Similar to Overview and evolution of password-based authentication schemes (20)
Discover the benefits of outsourcing SEO to Indiadavidjhones387
"Discover the benefits of outsourcing SEO to India! From cost-effective services and expert professionals to round-the-clock work advantages, learn how your business can achieve digital success with Indian SEO solutions.
Gen Z and the marketplaces - let's translate their needsLaura Szabó
The product workshop focused on exploring the requirements of Generation Z in relation to marketplace dynamics. We delved into their specific needs, examined the specifics in their shopping preferences, and analyzed their preferred methods for accessing information and making purchases within a marketplace. Through the study of real-life cases , we tried to gain valuable insights into enhancing the marketplace experience for Generation Z.
The workshop was held on the DMA Conference in Vienna June 2024.
HijackLoader Evolution: Interactive Process HollowingDonato Onofri
CrowdStrike researchers have identified a HijackLoader (aka IDAT Loader) sample that employs sophisticated evasion techniques to enhance the complexity of the threat. HijackLoader, an increasingly popular tool among adversaries for deploying additional payloads and tooling, continues to evolve as its developers experiment and enhance its capabilities.
In their analysis of a recent HijackLoader sample, CrowdStrike researchers discovered new techniques designed to increase the defense evasion capabilities of the loader. The malware developer used a standard process hollowing technique coupled with an additional trigger that was activated by the parent process writing to a pipe. This new approach, called "Interactive Process Hollowing", has the potential to make defense evasion stealthier.
Ready to Unlock the Power of Blockchain!Toptal Tech
Imagine a world where data flows freely, yet remains secure. A world where trust is built into the fabric of every transaction. This is the promise of blockchain, a revolutionary technology poised to reshape our digital landscape.
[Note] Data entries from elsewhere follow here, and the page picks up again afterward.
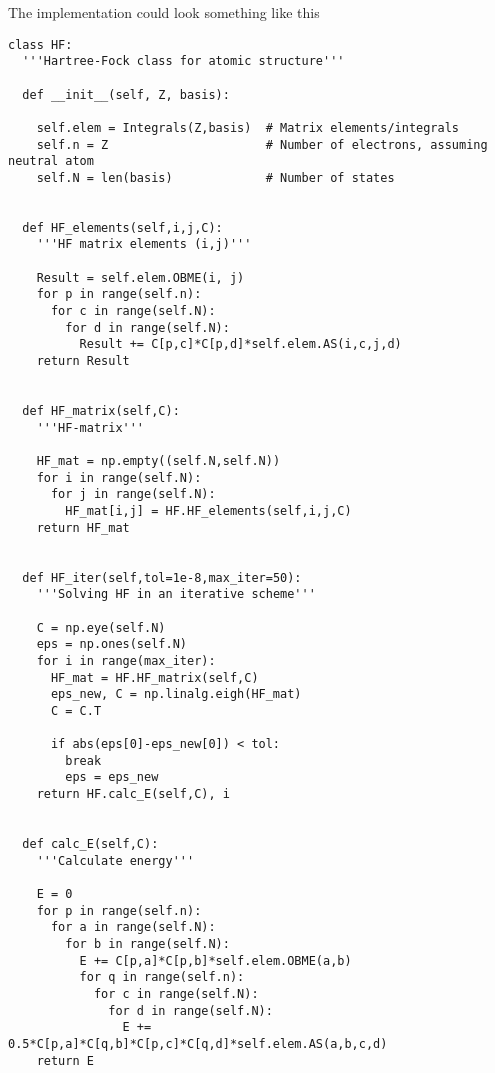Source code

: The implementation could look something like this
\lstset{basicstyle=\scriptsize}
\begin{lstlisting}
class HF:
  '''Hartree-Fock class for atomic structure'''

  def __init__(self, Z, basis):

    self.elem = Integrals(Z,basis)  # Matrix elements/integrals
    self.n = Z                      # Number of electrons, assuming neutral atom
    self.N = len(basis)             # Number of states


  def HF_elements(self,i,j,C):
    '''HF matrix elements (i,j)'''

    Result = self.elem.OBME(i, j)
    for p in range(self.n):
      for c in range(self.N):
        for d in range(self.N):
          Result += C[p,c]*C[p,d]*self.elem.AS(i,c,j,d)
    return Result


  def HF_matrix(self,C):
    '''HF-matrix'''

    HF_mat = np.empty((self.N,self.N))
    for i in range(self.N):
      for j in range(self.N):
        HF_mat[i,j] = HF.HF_elements(self,i,j,C)
    return HF_mat


  def HF_iter(self,tol=1e-8,max_iter=50):
    '''Solving HF in an iterative scheme'''

    C = np.eye(self.N)
    eps = np.ones(self.N)
    for i in range(max_iter):
      HF_mat = HF.HF_matrix(self,C)
      eps_new, C = np.linalg.eigh(HF_mat)
      C = C.T

      if abs(eps[0]-eps_new[0]) < tol:
        break
        eps = eps_new
    return HF.calc_E(self,C), i


  def calc_E(self,C):
    '''Calculate energy'''

    E = 0
    for p in range(self.n):
      for a in range(self.N):
        for b in range(self.N):
          E += C[p,a]*C[p,b]*self.elem.OBME(a,b)
          for q in range(self.n):
            for c in range(self.N):
              for d in range(self.N):
                E += 0.5*C[p,a]*C[q,b]*C[p,c]*C[q,d]*self.elem.AS(a,b,c,d)
    return E
\end{lstlisting}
Toptal Tech is at the forefront of this innovation, connecting you with the brightest minds in blockchain development. Together, we can unlock the potential of this transformative technology, building a future of transparency, security, and endless possibilities.
2. Passwords in Roman Empire
Ave, Caesar!
http://ancienthistory.about.com/library/bl/bl_text_polybius6.htm
• every night the watchword was changed
• used a “roundtrip” delivery mechanism with confirmation to distribute the
password
3. Passwords in modern world
create
password?
“hunter2”
hehe, no one
will ever guess
9. HTTP digest authentication
• server stores Hash(alice:example.com:hunter2)
GET secret info
nonce
cnonce,
Hash(Hash(alice:example.com:hunter2),nonce,cnonce)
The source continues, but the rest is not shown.